#### EXERCISE:
Unless a line falls after the one with "对IMSpec进行详细介绍。", retype it exactly from the records below; leave out all pictures.

####################

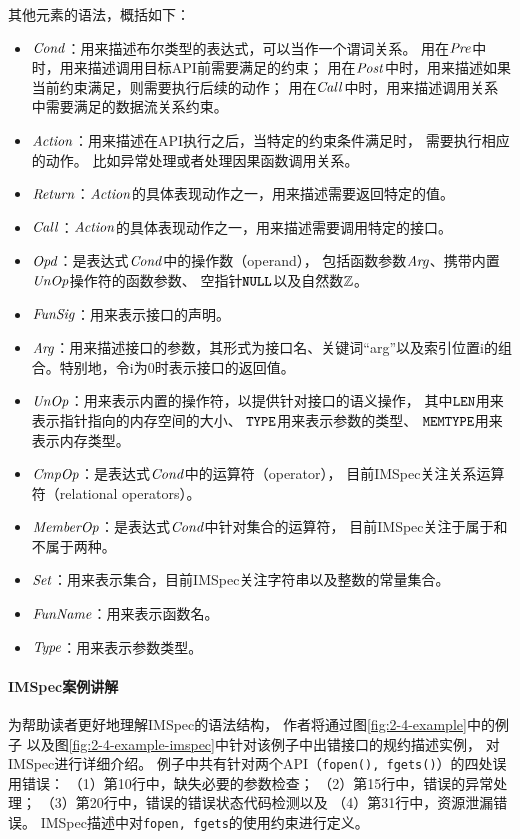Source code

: 

其他元素的语法，概括如下：
\begin{itemize}
	\item $\mathit{Cond}$：用来描述布尔类型的表达式，可以当作一个谓词关系。
	用在$\mathit{Pre}$中时，用来描述调用目标API前需要满足的约束；
	用在$\mathit{Post}$中时，用来描述如果当前约束满足，则需要执行后续的动作；
	用在$\mathit{Call}$中时，用来描述调用关系中需要满足的数据流关系约束。
	\item $\mathit{Action}$：用来描述在API执行之后，当特定的约束条件满足时，
	需要执行相应的动作。
	比如异常处理或者处理因果函数调用关系。
	\item $\mathit{Return}$：$\mathit{Action}$的具体表现动作之一，用来描述需要返回特定的值。
	\item $\mathit{Call}$：$\mathit{Action}$的具体表现动作之一，用来描述需要调用特定的接口。
	\item $\mathit{Opd}$：是表达式$\mathit{Cond}$中的操作数（operand），
	包括函数参数$\mathit{Arg}$、携带内置$\mathit{UnOp}$操作符的函数参数、
	空指针$\texttt{\textbf{NULL}}$以及自然数$\mathbb{Z}$。
	\item $\mathit{FunSig}$：用来表示接口的声明。
	\item $\mathit{Arg}$：用来描述接口的参数，其形式为接口名、关键词“arg”以及索引位置i的组合。特别地，令i为0时表示接口的返回值。
	\item $\mathit{UnOp}$：用来表示内置的操作符，以提供针对接口的语义操作，
	其中\textbf{$\texttt{LEN}$}用来表示指针指向的内存空间的大小、
	\textbf{$\texttt{TYPE}$}用来表示参数的类型、
	\textbf{$\texttt{MEMTYPE}$}用来表示内存类型。
	\item $\mathit{CmpOp}$：是表达式$\mathit{Cond}$中的运算符（operator），
	目前IMSpec关注关系运算符（relational operators）。
	\item $\mathit{MemberOp}$：是表达式$\mathit{Cond}$中针对集合的运算符，
	目前IMSpec关注于属于和不属于两种。
	\item $\mathit{Set}$：用来表示集合，目前IMSpec关注字符串以及整数的常量集合。
	\item $\mathit{FunName}$：用来表示函数名。
	\item $\mathit{Type}$：用来表示参数类型。
\end{itemize}



\paragraph{IMSpec案例讲解}
为帮助读者更好地理解IMSpec的语法结构，
作者将通过图\ref{fig:2-4-example}中的例子
以及图\ref{fig:2-4-example-imspec}中针对该例子中出错接口的规约描述实例，
对IMSpec进行详细介绍。
例子中共有针对两个API（\texttt{fopen(), fgets()}）的四处误用错误：
（1）第10行中，缺失必要的参数检查；
（2）第15行中，错误的异常处理；
（3）第20行中，错误的错误状态代码检测以及
（4）第31行中，资源泄漏错误。
IMSpec描述中对\texttt{fopen, fgets}的使用约束进行定义。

####################

#### SOLUTION:
Source code

: 

其他元素的语法，概括如下：
\begin{itemize}
	\item $\mathit{Cond}$：用来描述布尔类型的表达式，可以当作一个谓词关系。
	用在$\mathit{Pre}$中时，用来描述调用目标API前需要满足的约束；
	用在$\mathit{Post}$中时，用来描述如果当前约束满足，则需要执行后续的动作；
	用在$\mathit{Call}$中时，用来描述调用关系中需要满足的数据流关系约束。
	\item $\mathit{Action}$：用来描述在API执行之后，当特定的约束条件满足时，
	需要执行相应的动作。
	比如异常处理或者处理因果函数调用关系。
	\item $\mathit{Return}$：$\mathit{Action}$的具体表现动作之一，用来描述需要返回特定的值。
	\item $\mathit{Call}$：$\mathit{Action}$的具体表现动作之一，用来描述需要调用特定的接口。
	\item $\mathit{Opd}$：是表达式$\mathit{Cond}$中的操作数（operand），
	包括函数参数$\mathit{Arg}$、携带内置$\mathit{UnOp}$操作符的函数参数、
	空指针$\texttt{\textbf{NULL}}$以及自然数$\mathbb{Z}$。
	\item $\mathit{FunSig}$：用来表示接口的声明。
	\item $\mathit{Arg}$：用来描述接口的参数，其形式为接口名、关键词“arg”以及索引位置i的组合。特别地，令i为0时表示接口的返回值。
	\item $\mathit{UnOp}$：用来表示内置的操作符，以提供针对接口的语义操作，
	其中\textbf{$\texttt{LEN}$}用来表示指针指向的内存空间的大小、
	\textbf{$\texttt{TYPE}$}用来表示参数的类型、
	\textbf{$\texttt{MEMTYPE}$}用来表示内存类型。
	\item $\mathit{CmpOp}$：是表达式$\mathit{Cond}$中的运算符（operator），
	目前IMSpec关注关系运算符（relational operators）。
	\item $\mathit{MemberOp}$：是表达式$\mathit{Cond}$中针对集合的运算符，
	目前IMSpec关注于属于和不属于两种。
	\item $\mathit{Set}$：用来表示集合，目前IMSpec关注字符串以及整数的常量集合。
	\item $\mathit{FunName}$：用来表示函数名。
	\item $\mathit{Type}$：用来表示参数类型。
\end{itemize}



\paragraph{IMSpec案例讲解}
为帮助读者更好地理解IMSpec的语法结构，
作者将通过图\ref{fig:2-4-example}中的例子
以及图\ref{fig:2-4-example-imspec}中针对该例子中出错接口的规约描述实例，
对IMSpec进行详细介绍。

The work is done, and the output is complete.